Dysfunction basks in the 'Sunshine'

'Little Miss Sunshine,' a road-trip comedy, falls just short of perfect.

'Little Miss Sunshine" is a prime example of a dysfunctional-family comedy that also doubles as a road movie. Even the vehicle of transport is dysfunctional.

The Hoovers pack their dilapidated VW bus and drive from Albuquerque, N.M., to Redondo Beach, Calif., where 7-year-old Olive (Abigail Breslin) is entered in a preteen beauty pageant. Olive is far and away the sanest Hoover, which isn't saying much. Their family name is apt – their combined neuroses vacuum up everything in sight.

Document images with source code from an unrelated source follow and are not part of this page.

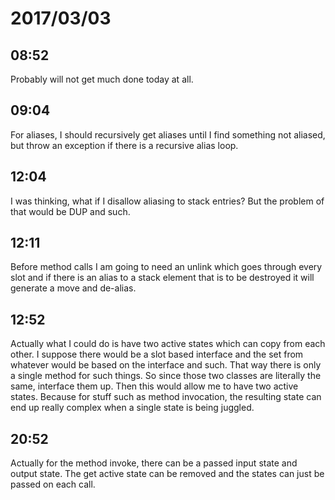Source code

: # 2017/03/03

## 08:52

Probably will not get much done today at all.

## 09:04

For aliases, I should recursively get aliases until I find something not
aliased, but throw an exception if there is a recursive alias loop.

## 12:04

I was thinking, what if I disallow aliasing to stack entries? But the
problem of that would be DUP and such.

## 12:11

Before method calls I am going to need an unlink which goes through every
slot and if there is an alias to a stack element that is to be destroyed
it will generate a move and de-alias.

## 12:52

Actually what I could do is have two active states which can copy from
each other. I suppose there would be a slot based interface and the set
from whatever would be based on the interface and such. That way there is
only a single method for such things. So since those two classes are
literally the same, interface them up. Then this would allow me to have
two active states. Because for stuff such as method invocation, the resulting
state can end up really complex when a single state is being juggled.

## 20:52

Actually for the method invoke, there can be a passed input state and output
state. The get active state can be removed and the states can just be passed
on each call.
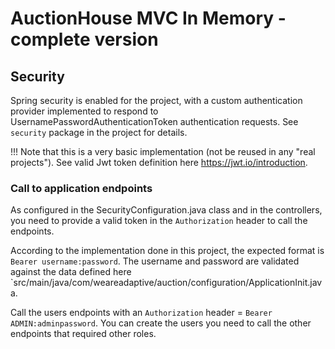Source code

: # AuctionHouse MVC In Memory - complete version

## Security

Spring security is enabled for the project, with a custom authentication provider implemented to respond to UsernamePasswordAuthenticationToken authentication requests.
See `security` package in the project for details.

!!! Note that this is a very basic implementation (not be reused in any "real projects").
See valid Jwt token definition here https://jwt.io/introduction.

### Call to application endpoints

As configured in the SecurityConfiguration.java class and in the controllers, you need to provide a valid token in the `Authorization` header to call the endpoints.

According to the implementation done in this project, the expected format is `Bearer username:password`.
The username and password are validated against the data defined here `src/main/java/com/weareadaptive/auction/configuration/ApplicationInit.java.

Call the users endpoints with an `Authorization` header = `Bearer ADMIN:adminpassword`.
You can create the users you need to call the other endpoints that required other roles.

Along for the ride are Olive's father, Richard (Greg Kinnear), a motivational speaker in khaki shorts who has had no luck selling his nine-step program for success; her perpetually exasperated mother, Sheryl (Toni Collette); and uncle Frank (Steve Carell), a gay Proust scholar who has recently tried to end it all. Rounding out the circus are her zombie brother, Dwayne (Paul Dano), who has taken a vow of silence until he gets into the Air Force Academy, and her porn-loving, heroin-shooting grandpa (Alan Arkin).

The husband-and-wife directing team of Jonathan Dayton and Valerie Faris, known for their work in rock videos, don't miss a beat. Michael Arndt's screenplay has something going on almost every minute, and the directors keep everything humming, as if boredom was a cardinal sin. They have set out to make an audience film that hits home with all audiences – young and old – and judging from the reception the movie received at Sundance, where it sold for a record $10.5 million, they may well succeed.

And in truth there is much to enjoy here, starting with the performances. Kinnear has a lightweight presence but shows surprising pathos as the motivational guru who can't motivate anybody. Carell, with his short, bristly beard and no-blink stare, is so pretentious that he seems to levitate on his own hot air. Arkin, one of my favorite actors, is a raunchy antidote to all those sweet codgers in the movies who go gently into that good night.

The film's major drawback – the reason it falls just short of terrific – is that all the family situations are contrived for maximum dysfunctionality. This gets wearying after a while. The basic formula here isn't all that different from one of those Chevy Chase National Lampoon movies, and sometimes the humor, potty and otherwise, isn't on a much higher level, either.

When the film tries to be Capra-esque, it's even ickier: Having set up the Hoovers as a gaggle of nutbrains, the directors proceed to tutor us in the virtue of family togetherness. You see, deep down these battlers really love each other. Blood is thicker than shtick. Dayton and Faris satirize our win-win culture, but they don't miss a trick promoting "Little Miss Sunshine" for the winner's circle. Grade: B+

Rated R for language, some sex, and drug content.

Sex/Nudity: 5 scense of innuendo and frank talk about sex; 2 scenes with porn magazine covers. Violence: 3 mild scenes. Profanity: 58 expressions, mostly strong. Drugs/Alcohol/Tobacco: 2 scenes with smoking, 3 scenes with heroin use.